Summary

The earlier versions of Hudi had maven coordinates com.uber.hoodie and package names starting with com.uber.hoodie. The first Apache version of Hudi (0.5.0) has both bundle and package names following Apache conventions (org.apache.hudi). This document is intended for engineers who build and operate Hudi datasets for migrating from pre 0.5.0 Hudi version to 0.5.0 (first Apache release).

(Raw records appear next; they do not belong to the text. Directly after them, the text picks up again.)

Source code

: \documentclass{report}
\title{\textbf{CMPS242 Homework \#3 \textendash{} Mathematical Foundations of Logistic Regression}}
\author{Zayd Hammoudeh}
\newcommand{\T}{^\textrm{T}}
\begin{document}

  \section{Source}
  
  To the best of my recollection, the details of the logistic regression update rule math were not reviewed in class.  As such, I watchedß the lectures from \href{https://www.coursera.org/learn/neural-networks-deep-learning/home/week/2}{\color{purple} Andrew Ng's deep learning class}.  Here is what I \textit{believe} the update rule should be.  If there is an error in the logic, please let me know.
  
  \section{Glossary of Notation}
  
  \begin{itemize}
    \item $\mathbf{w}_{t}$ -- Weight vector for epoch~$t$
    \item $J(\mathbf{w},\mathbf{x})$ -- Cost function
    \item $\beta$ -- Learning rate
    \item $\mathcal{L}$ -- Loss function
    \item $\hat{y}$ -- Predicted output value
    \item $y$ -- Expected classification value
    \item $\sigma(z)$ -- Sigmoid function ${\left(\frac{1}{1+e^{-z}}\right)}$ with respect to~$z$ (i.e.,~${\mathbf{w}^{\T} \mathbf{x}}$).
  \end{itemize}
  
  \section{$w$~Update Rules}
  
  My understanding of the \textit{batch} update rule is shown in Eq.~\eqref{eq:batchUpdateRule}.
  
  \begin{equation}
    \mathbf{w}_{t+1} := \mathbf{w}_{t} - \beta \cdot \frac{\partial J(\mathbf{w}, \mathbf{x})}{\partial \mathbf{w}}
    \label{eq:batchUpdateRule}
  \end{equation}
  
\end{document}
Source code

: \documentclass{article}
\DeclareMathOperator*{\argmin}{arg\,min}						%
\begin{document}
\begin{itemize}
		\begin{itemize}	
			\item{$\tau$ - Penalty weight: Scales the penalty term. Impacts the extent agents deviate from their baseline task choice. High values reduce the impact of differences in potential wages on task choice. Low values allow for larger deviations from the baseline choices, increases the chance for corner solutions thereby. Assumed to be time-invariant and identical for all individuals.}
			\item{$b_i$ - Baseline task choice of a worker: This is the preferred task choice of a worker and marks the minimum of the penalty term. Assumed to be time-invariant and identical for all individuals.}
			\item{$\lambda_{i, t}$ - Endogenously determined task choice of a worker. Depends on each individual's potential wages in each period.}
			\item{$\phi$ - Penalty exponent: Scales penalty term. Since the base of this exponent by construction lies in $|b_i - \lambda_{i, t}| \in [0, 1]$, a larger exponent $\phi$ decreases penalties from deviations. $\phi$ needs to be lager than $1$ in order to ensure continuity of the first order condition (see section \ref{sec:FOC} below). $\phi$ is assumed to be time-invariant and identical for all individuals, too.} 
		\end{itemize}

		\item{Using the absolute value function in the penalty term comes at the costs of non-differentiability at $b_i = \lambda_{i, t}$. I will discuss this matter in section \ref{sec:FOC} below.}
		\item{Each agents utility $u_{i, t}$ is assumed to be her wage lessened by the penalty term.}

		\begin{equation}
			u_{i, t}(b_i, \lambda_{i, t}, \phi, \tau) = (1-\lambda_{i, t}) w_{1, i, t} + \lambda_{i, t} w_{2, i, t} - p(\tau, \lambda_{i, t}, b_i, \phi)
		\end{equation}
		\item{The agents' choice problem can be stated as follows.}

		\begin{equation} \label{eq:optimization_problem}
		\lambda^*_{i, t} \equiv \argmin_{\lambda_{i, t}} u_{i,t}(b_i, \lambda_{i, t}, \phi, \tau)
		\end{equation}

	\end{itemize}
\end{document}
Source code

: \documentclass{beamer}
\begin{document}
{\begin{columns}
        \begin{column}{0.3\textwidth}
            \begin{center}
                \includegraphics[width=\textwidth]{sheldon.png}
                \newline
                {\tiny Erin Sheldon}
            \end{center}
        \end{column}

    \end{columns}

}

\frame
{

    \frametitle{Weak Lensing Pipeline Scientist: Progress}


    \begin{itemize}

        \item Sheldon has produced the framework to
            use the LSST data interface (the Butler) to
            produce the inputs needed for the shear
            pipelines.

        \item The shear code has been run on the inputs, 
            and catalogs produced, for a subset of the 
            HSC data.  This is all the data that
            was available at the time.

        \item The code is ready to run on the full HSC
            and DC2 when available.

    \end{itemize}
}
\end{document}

Implications of package renames:

There are some implications in changing the package names in Hudi. They are:

Custom Hudi hooks written by users (like custom payload class, partition-extractor) needs to be modified to use new base class/interfaces (See below)
Hudi’s integration with query engines like hive and presto relies on Hudi input format class (For e:g com.uber.hoodie.HoodieInputFormat) which is registered in Hive metastore. This input format is part of Hive table definition. As the namespace for these input-format classes have changed, upgrade to 0.5.0 has to be carefully done in specific order to avoid compatibility issues between query engines and Hudi writers.
Some of Hudi’s metadata (of compaction plan, actions like clean/rollback) are in avro format with “com.uber.hoodie” namespace. Also, the record payload class name (which could be com.uber.hoodie.xxx) is tracked in hoodie.properties file. Again, the upgrade needs to be carefully planned to avoid any interoperability issues related to this.

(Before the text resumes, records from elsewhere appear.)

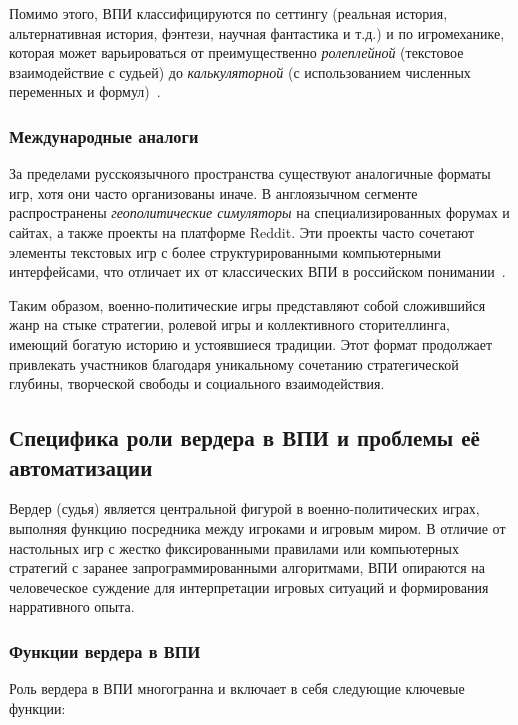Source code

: Помимо этого, ВПИ классифицируются по сеттингу (реальная история, альтернативная история, фэнтези, научная фантастика и т.д.) и по игромеханике, которая может варьироваться от преимущественно \textit{ролеплейной} (текстовое взаимодействие с судьей) до \textit{калькуляторной} (с использованием численных переменных и формул)~\cite{wpg-encyclopedia}.

\subsubsection{Международные аналоги}

За пределами русскоязычного пространства существуют аналогичные форматы игр, хотя они часто организованы иначе. В англоязычном сегменте распространены \textit{геополитические симуляторы} на специализированных форумах и сайтах, а также проекты на платформе Reddit. Эти проекты часто сочетают элементы текстовых игр с более структурированными компьютерными интерфейсами, что отличает их от классических ВПИ в российском понимании~\cite{wpg-dtf}.

Таким образом, военно-политические игры представляют собой сложившийся жанр на стыке стратегии, ролевой игры и коллективного сторителлинга, имеющий богатую историю и устоявшиеся традиции. Этот формат продолжает привлекать участников благодаря уникальному сочетанию стратегической глубины, творческой свободы и социального взаимодействия.

\subsection{Специфика роли вердера в ВПИ и проблемы её автоматизации}

Вердер (судья) является центральной фигурой в военно-политических играх, выполняя функцию посредника между игроками и игровым миром. В отличие от настольных игр с жестко фиксированными правилами или компьютерных стратегий с заранее запрограммированными алгоритмами, ВПИ опираются на человеческое суждение для интерпретации игровых ситуаций и формирования нарративного опыта.

\subsubsection{Функции вердера в ВПИ}

Роль вердера в ВПИ многогранна и включает в себя следующие ключевые функции:

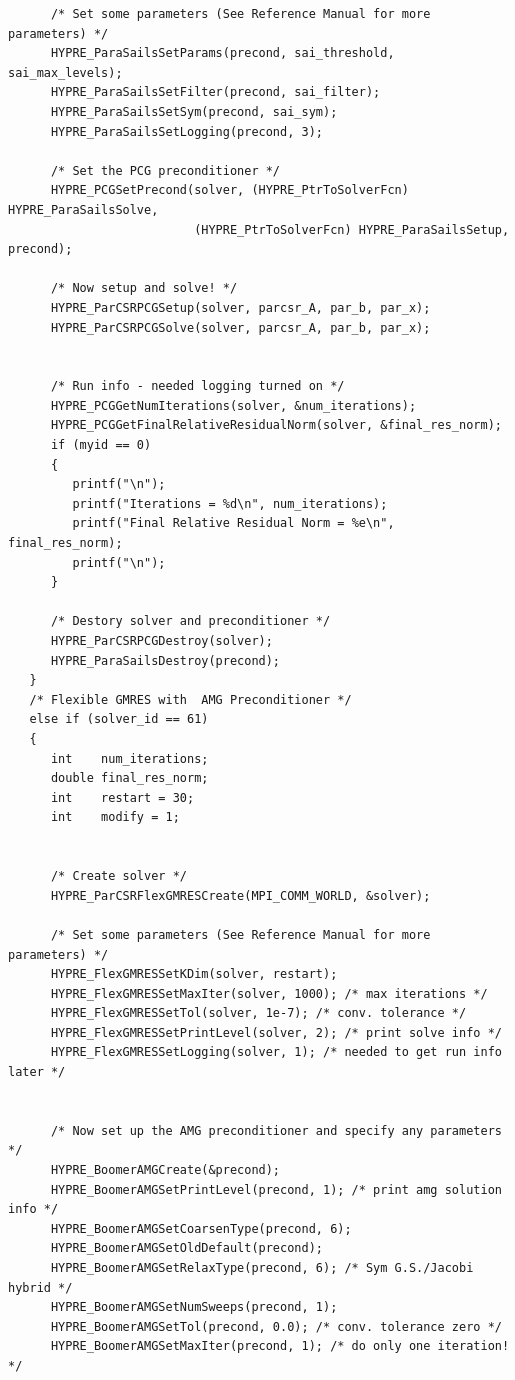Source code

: \documentclass[a4paper,10pt]{article}
\begin{document}
\begin{lstlisting}
      /* Set some parameters (See Reference Manual for more parameters) */
      HYPRE_ParaSailsSetParams(precond, sai_threshold, sai_max_levels);
      HYPRE_ParaSailsSetFilter(precond, sai_filter);
      HYPRE_ParaSailsSetSym(precond, sai_sym);
      HYPRE_ParaSailsSetLogging(precond, 3);

      /* Set the PCG preconditioner */
      HYPRE_PCGSetPrecond(solver, (HYPRE_PtrToSolverFcn) HYPRE_ParaSailsSolve,
                          (HYPRE_PtrToSolverFcn) HYPRE_ParaSailsSetup, precond);

      /* Now setup and solve! */
      HYPRE_ParCSRPCGSetup(solver, parcsr_A, par_b, par_x);
      HYPRE_ParCSRPCGSolve(solver, parcsr_A, par_b, par_x);


      /* Run info - needed logging turned on */
      HYPRE_PCGGetNumIterations(solver, &num_iterations);
      HYPRE_PCGGetFinalRelativeResidualNorm(solver, &final_res_norm);
      if (myid == 0)
      {
         printf("\n");
         printf("Iterations = %d\n", num_iterations);
         printf("Final Relative Residual Norm = %e\n", final_res_norm);
         printf("\n");
      }

      /* Destory solver and preconditioner */
      HYPRE_ParCSRPCGDestroy(solver);
      HYPRE_ParaSailsDestroy(precond);
   }
   /* Flexible GMRES with  AMG Preconditioner */
   else if (solver_id == 61)
   {
      int    num_iterations;
      double final_res_norm;
      int    restart = 30;
      int    modify = 1;


      /* Create solver */
      HYPRE_ParCSRFlexGMRESCreate(MPI_COMM_WORLD, &solver);

      /* Set some parameters (See Reference Manual for more parameters) */
      HYPRE_FlexGMRESSetKDim(solver, restart);
      HYPRE_FlexGMRESSetMaxIter(solver, 1000); /* max iterations */
      HYPRE_FlexGMRESSetTol(solver, 1e-7); /* conv. tolerance */
      HYPRE_FlexGMRESSetPrintLevel(solver, 2); /* print solve info */
      HYPRE_FlexGMRESSetLogging(solver, 1); /* needed to get run info later */


      /* Now set up the AMG preconditioner and specify any parameters */
      HYPRE_BoomerAMGCreate(&precond);
      HYPRE_BoomerAMGSetPrintLevel(precond, 1); /* print amg solution info */
      HYPRE_BoomerAMGSetCoarsenType(precond, 6);
      HYPRE_BoomerAMGSetOldDefault(precond);
      HYPRE_BoomerAMGSetRelaxType(precond, 6); /* Sym G.S./Jacobi hybrid */
      HYPRE_BoomerAMGSetNumSweeps(precond, 1);
      HYPRE_BoomerAMGSetTol(precond, 0.0); /* conv. tolerance zero */
      HYPRE_BoomerAMGSetMaxIter(precond, 1); /* do only one iteration! */


\end{lstlisting}
\end{document}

Upgrading your Hudi extensions:

In some cases, you may have written custom hooks for merging records, transforming upstream data sources and for other purposes. You would need to be aware of the following changes to base interfaces for these hooks.

Hooks	Older base-class/interface	New base-class/interface
Own Record Payload to perform custom merging semantics	com.uber.hoodie.common.model.HoodieRecordPayload	org.apache.hudi.common.model.HoodieRecordPayload
Custom Partition Value extractor for sycning to hive metastore	com.uber.hoodie.hive.PartitionValueExtractor	org.apache.hudi.hive.PartitionValueExtractor
Custom Hoodie Key generator from record	com.uber.hoodie.KeyGenerator	org.apache.hud.KeyGenerator
Custom Upstream Source for HoodieDeltaStreamer	com.uber.hoodie.utilities.sources.Source	org.apache.hudi.utilities.sources.Source
Custom Datasource transformer for HoodieDeltaStreamer	com.uber.hoodie.utilities.transform.Transformer	org.apache.hudi.utilities.transform.Transformer

New Hudi Bundle packages :

The below table maps the old bundle coordinates with new bundle coordinates

S.NO	Old Bundle Name	New Bundle Name
1	com.uber.hoodie:hoodie-hadoop-mr-bundle	org.apache.hudi:hudi-hadoop-mr-bundle
2	com.uber.hoodie:hoodie-hive-bundle	org.apache.hudi:hudi-hive-bundle
3	com.uber.hoodie:hoodie-spark-bundle	org.apache.hudi:hudi-spark-bundle
4	com.uber.hoodie:hoodie-presto-bundle	org.apache.hudi:hudi-presto-bundle
5	com.uber.hoodie:hoodie-utilities-bundle	org.apache.hudi:hudi-utilities-bundle

Changes in Input Format classes for Hive Tables:

Hudi has custom input format implementation to work with Hive tables. These classes are also affected by the change in the package namespace. In addition, these input format names are renamed to note that they work primarily on Parquet dataset.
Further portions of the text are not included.